Song | Lievore Altherr Molina | Arper
Disegnato da Lievore Altherr Molina, Song è più di un semplice attaccapanni: è una sinfonia di forme e movimenti. Ispirato alla composizione musicale, questo oggetto trasforma la funzionalità in arte, con moduli di otto bracci a forma di note che ruotano indipendentemente. Song traduce così in complemento d’arredo un’idea semplice quanto geniale: creare giochi grafici e geometrie dinamiche che prendono vita con cappotti e sciarpe, donando un tocco originale e ritmico a ogni ambiente, sia a parete che freestanding.
Italia | Luigi Landoni | Desalto
Riedizione del 2011, il tavolino-sgabello Italia omaggia il know-how aziendale nella lavorazione del metallo. Realizzato in origine nel 2011, in occasione del 150esimo Anniversario dell’Unità d’Italia, il tavolino-sgabello Italia torna in una riedizione iconica che ne mantiene intatta l’anima simbolica e ne evolve armoniosamente il design. La sua forma prende ispirazione dalla sezione di una trave, modellata per evocare la lettera “I” maiuscola, e riporta inciso in rilievo il numero “18612011”, anno della proclamazione del Regno d’Italia. È realizzato in fusione d’alluminio e finito con una laccatura opaca, un tributo al DNA dell’azienda e al suo patrimonio industriale.
Matau | Verter Turroni | Imperfettolab (in apertura)
Evocando tratti del passato, la nuova seduta di Imperfettolab è un’opera di design sperimentale e non convenzionale. L’approccio di Imperfettolab che mescola natura ed illusione, manualità e dimensione onirica, dà vita a una nuova opera in equilibrio fra design e arte. Ecco Matau, seduta scultorea e chaise longue dal fascino primitivo. Disegnata da Verter Turroni e realizzata in fiberglass, Matau nasce da un apparente gioco di equilibri conservando tutta la sua solidità: alta e stretta, è completata da un segno grafico potente nello spazio.

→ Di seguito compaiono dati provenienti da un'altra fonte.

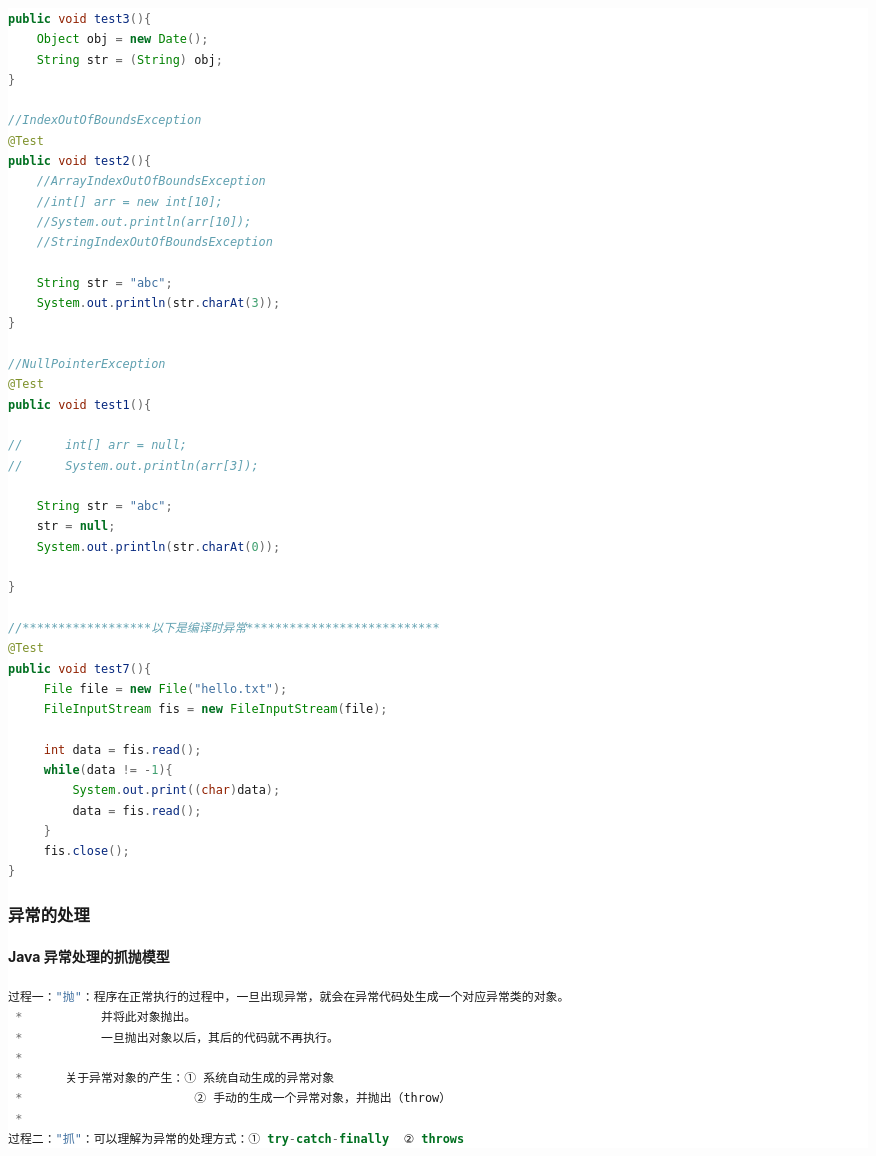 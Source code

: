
 ```java
public void test3(){
    Object obj = new Date();
    String str = (String) obj;
}

//IndexOutOfBoundsException
@Test
public void test2(){
    //ArrayIndexOutOfBoundsException
    //int[] arr = new int[10];
    //System.out.println(arr[10]);
    //StringIndexOutOfBoundsException

    String str = "abc";
    System.out.println(str.charAt(3));
}

//NullPointerException
@Test
public void test1(){

//      int[] arr = null;
//      System.out.println(arr[3]);

    String str = "abc";
    str = null;
    System.out.println(str.charAt(0));

}

//******************以下是编译时异常***************************
@Test
public void test7(){
     File file = new File("hello.txt");
     FileInputStream fis = new FileInputStream(file);

     int data = fis.read();
     while(data != -1){
         System.out.print((char)data);
         data = fis.read();
     }
     fis.close();
}
```

### 异常的处理

#### Java 异常处理的抓抛模型

```java
过程一："抛"：程序在正常执行的过程中，一旦出现异常，就会在异常代码处生成一个对应异常类的对象。
 *           并将此对象抛出。
 *           一旦抛出对象以后，其后的代码就不再执行。
 *
 *      关于异常对象的产生：① 系统自动生成的异常对象
 *                        ② 手动的生成一个异常对象，并抛出（throw）
 *
过程二："抓"：可以理解为异常的处理方式：① try-catch-finally  ② throws
```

Original Ptolomeo | Bruno Rainaldi | Opinion Ciatti
Innovativa e intramontabile, Original Ptolomeo di Opinion Ciatti è l’icona delle librerie self standing. Disegnata da Bruno Rainaldi, vincitrice del Compasso d’Oro 2004, Original Ptolomeo è e resta un’icona dell’arredo. Libreria self standing, si presenta come una colonna in acciaio a cui sono unite delle sottili mensole – anch’esse in acciaio – che scompaiono mano a mano che la colonna si riempie di libri. Original Ptolomeo traduce così in complemento d’arredo un’idea semplice quanto ingegnosa: trasformare una pila di libri in un oggetto di design. ph. Pietro Savorelli
Vela | Riflessi
Riflessi unisce tecnica e stile nello scrittoio Vela concepito come un elemento d’arredo versatile e decorativo. New entry 2025, lo scrittoio Vela si ispira al design contemporaneo ed elegante dell’omonima poltroncina. Caratterizzato da un design minimale e da un’anima lievemente retrò enfatizzata dalla finitura in Bronzo della struttura, lo scrittoio dispone di un piano d’appoggio a saponetta in legno Noce canaletto e di un sistema di illuminazione a led per illuminare il top. Un progetto sofisticato che combina stile e funzionalità racchiusi in un’estetica curata.